Infra: generate machine-readable PEP index #2475

hugovk · 2022-03-27T19:02:07Z

PEP 0 is a human-readable PEP index.

It would be useful to create a machine-readable version for, well, machines to read and process. This PR creates a peps.json of the key fields.

Preview:

[
{
"number": 1,
"title": "PEP Purpose and Guidelines",
"authors": "Warsaw, Hylton, Goodger, Coghlan",
"status": "Active",
"type": "Process",
"url": "https://peps.python.org/pep-0001/"
},
{
"number": 2,
"title": "Procedure for Adding New Modules",
"authors": "Faassen",
"status": "Superseded",
"type": "Process",
"url": "https://peps.python.org/pep-0002/"
},
{
"number": 3,
"title": "Guidelines for Handling Bug Reports",
"authors": "Hylton",
"status": "Withdrawn",
"type": "Process",
"url": "https://peps.python.org/pep-0003/"
},
...

https://pep-previews--2475.org.readthedocs.build/peps.json

AA-Turner

Still on my short break, but this PR provided a nice distraction on a Sunday! (Edit: review is purely through the GitHub UI and I haven't run the actual changes to verify.)

It might also be nice to include at least the created date (I don't know what other fields can be guaranteed to be present and correct in all PEPs).

A

pep_sphinx_extensions/pep_zero_generator/pep_index_generator.py

CAM-Gerlach

I was actually thinking something very similar—we could generate a simple static JSON API with the JSONified PEP link and header data for machine-readable applications. Maybe put this under an /api/peps endpoint (at least once we're ready to more publicly expose it)? Then if there was need/desire in the future, we could have an authors endpoint, sub-endpoints api/peps/N to get a single PEP's metadata, etc.

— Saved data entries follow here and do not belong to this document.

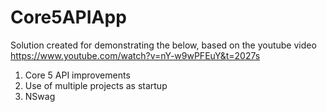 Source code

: # Core5APIApp
Solution created for demonstrating the below, based on the youtube video https://www.youtube.com/watch?v=nY-w9wPFEuY&t=2027s
1. Core 5 API improvements
2. Use of multiple projects as startup
3. NSwag
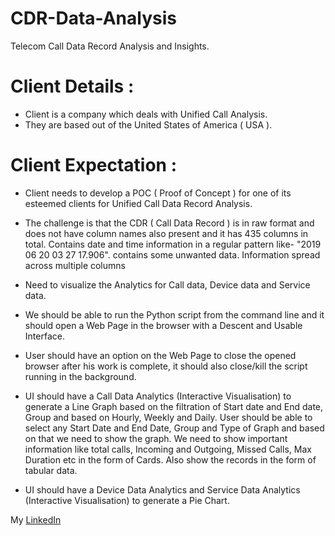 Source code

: # CDR-Data-Analysis
Telecom Call Data Record Analysis and Insights.

# Client Details :
* Client is a company which deals with Unified Call Analysis.
* They are based out of the United States of America ( USA ).

# Client Expectation :
* Client needs to develop a POC ( Proof of Concept ) for one of its esteemed clients
for Unified Call Data Record Analysis.
* The challenge is that the CDR ( Call Data Record ) is in raw format and does not
have column names also present and it has 435 columns in total. Contains date and time
information in a regular pattern like- "2019 06 20 03 27 17.906". contains some
unwanted data. Information spread across multiple columns
* Need to visualize the Analytics for Call data, Device data and Service data.


* We should be able to run the Python script from the command line and it should
open a Web Page in the browser with a Descent and Usable Interface.
* User should have an option on the Web Page to close the opened browser after his
work is complete, it should also close/kill the script running in the background.
* UI should have a Call Data Analytics (Interactive Visualisation) to generate a Line
Graph based on the filtration of Start date and End date, Group and based on
Hourly, Weekly and Daily.
User should be able to select any Start Date and End Date, Group and Type of
Graph and based on that we need to show the graph.
We need to show important information like total calls, Incoming and Outgoing,
Missed Calls, Max Duration etc in the form of Cards.
Also show the records in the form of tabular data.
* UI should have a Device Data Analytics and Service Data Analytics (Interactive
Visualisation) to generate a Pie Chart.

My [LinkedIn](https://www.linkedin.com/in/subareesh-krishnan-582968a1/)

It would be really nice to just expose all the header data, especially given the push toward ensuring they follow a consistent format and are machine-parsable, to both allow us to do useful things in the rendered output (which I have some additional PRs almost ready to go on that improve further).

pep_sphinx_extensions/pep_zero_generator/pep_index_generator.py

Co-authored-by: Adam Turner <9087854+AA-Turner@users.noreply.github.com>

hugovk · 2022-03-29T14:17:29Z

It might also be nice to include at least the created date (I don't know what other fields can be guaranteed to be present and correct in all PEPs).

Added! For those no present, their None is included as null in the JSON.

I was actually thinking something very similar—we could generate a simple static JSON API with the JSONified PEP link and header data for machine-readable applications. Maybe put this under an /api/peps endpoint (at least once we're ready to more publicly expose it)?

Shall we put it there now? I've included a commit to move it to /api/peps.json

Then if there was need/desire in the future, we could have an authors endpoint, sub-endpoints api/peps/N to get a single PEP's metadata, etc.

Yes, stuff like that could be useful in the future.

It would be really nice to just expose all the header data, especially given the push toward ensuring they follow a consistent format and are machine-parsable, to both allow us to do useful things in the rendered output (which I have some additional PRs almost ready to go on that improve further).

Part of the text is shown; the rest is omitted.